Task requirements — Each line from the start of the data below through the one containing "Access this content" must be reproduced exactly.

[Plain-text document sources]
"""
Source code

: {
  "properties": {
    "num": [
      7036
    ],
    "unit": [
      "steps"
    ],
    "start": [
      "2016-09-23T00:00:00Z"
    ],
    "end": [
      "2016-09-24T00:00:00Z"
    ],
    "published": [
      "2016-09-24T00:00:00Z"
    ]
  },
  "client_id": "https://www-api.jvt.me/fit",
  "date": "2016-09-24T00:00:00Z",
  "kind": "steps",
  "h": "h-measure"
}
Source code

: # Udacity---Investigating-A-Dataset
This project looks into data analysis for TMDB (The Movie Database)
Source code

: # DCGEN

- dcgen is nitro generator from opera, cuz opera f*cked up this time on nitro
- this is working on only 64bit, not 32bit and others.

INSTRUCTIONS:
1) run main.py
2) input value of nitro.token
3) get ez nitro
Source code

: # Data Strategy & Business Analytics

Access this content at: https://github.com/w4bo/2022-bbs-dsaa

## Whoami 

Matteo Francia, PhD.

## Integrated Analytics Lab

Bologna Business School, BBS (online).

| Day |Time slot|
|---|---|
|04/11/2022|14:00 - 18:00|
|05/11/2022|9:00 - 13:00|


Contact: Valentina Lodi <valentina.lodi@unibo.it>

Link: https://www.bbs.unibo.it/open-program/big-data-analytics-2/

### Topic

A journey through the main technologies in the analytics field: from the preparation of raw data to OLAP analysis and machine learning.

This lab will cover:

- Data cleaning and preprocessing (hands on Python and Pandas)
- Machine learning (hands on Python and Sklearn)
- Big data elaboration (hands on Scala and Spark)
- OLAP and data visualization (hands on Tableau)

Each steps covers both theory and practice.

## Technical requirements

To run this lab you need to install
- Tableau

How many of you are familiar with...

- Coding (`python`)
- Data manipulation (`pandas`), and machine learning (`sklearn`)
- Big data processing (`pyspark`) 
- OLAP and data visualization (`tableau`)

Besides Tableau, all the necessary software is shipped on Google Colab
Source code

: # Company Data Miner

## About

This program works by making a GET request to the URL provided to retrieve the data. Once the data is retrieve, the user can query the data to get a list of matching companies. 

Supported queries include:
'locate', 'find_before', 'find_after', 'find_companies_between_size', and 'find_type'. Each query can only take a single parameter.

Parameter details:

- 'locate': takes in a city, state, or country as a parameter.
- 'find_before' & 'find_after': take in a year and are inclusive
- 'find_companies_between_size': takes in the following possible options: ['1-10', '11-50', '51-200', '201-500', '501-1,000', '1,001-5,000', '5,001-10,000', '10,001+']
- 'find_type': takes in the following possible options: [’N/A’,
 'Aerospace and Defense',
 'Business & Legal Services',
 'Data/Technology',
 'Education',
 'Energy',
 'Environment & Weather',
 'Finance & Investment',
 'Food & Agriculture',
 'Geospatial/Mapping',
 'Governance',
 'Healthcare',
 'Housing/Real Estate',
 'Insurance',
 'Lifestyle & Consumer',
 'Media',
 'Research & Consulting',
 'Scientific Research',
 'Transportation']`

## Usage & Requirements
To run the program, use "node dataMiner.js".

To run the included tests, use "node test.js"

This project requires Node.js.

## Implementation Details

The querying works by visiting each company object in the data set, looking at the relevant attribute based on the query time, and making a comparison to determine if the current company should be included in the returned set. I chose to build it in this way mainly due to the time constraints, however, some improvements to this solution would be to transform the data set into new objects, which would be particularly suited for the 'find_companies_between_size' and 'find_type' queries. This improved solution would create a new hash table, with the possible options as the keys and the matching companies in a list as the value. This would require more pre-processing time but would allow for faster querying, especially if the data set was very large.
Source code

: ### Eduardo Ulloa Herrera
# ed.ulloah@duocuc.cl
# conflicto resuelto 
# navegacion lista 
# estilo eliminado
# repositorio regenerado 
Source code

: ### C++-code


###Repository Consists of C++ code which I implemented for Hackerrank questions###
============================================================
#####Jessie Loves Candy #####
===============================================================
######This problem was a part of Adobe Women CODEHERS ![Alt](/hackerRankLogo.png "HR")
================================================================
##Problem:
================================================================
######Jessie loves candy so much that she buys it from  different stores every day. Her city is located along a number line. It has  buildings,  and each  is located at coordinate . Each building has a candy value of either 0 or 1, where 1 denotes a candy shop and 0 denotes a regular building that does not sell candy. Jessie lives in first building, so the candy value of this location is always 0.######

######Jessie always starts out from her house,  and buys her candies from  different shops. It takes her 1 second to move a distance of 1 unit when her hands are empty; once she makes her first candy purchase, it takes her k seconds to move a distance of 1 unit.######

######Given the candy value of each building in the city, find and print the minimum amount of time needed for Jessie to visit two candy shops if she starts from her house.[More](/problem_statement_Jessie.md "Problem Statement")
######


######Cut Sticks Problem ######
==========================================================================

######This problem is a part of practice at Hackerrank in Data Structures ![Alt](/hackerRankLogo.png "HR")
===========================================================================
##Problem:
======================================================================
"""
Answer space —
Source code

: {
  "properties": {
    "num": [
      7036
    ],
    "unit": [
      "steps"
    ],
    "start": [
      "2016-09-23T00:00:00Z"
    ],
    "end": [
      "2016-09-24T00:00:00Z"
    ],
    "published": [
      "2016-09-24T00:00:00Z"
    ]
  },
  "client_id": "https://www-api.jvt.me/fit",
  "date": "2016-09-24T00:00:00Z",
  "kind": "steps",
  "h": "h-measure"
}
Source code

: # Udacity---Investigating-A-Dataset
This project looks into data analysis for TMDB (The Movie Database)
Source code

: # DCGEN

- dcgen is nitro generator from opera, cuz opera f*cked up this time on nitro
- this is working on only 64bit, not 32bit and others.

INSTRUCTIONS:
1) run main.py
2) input value of nitro.token
3) get ez nitro
Source code

: # Data Strategy & Business Analytics

Access this content at: https://github.com/w4bo/2022-bbs-dsaa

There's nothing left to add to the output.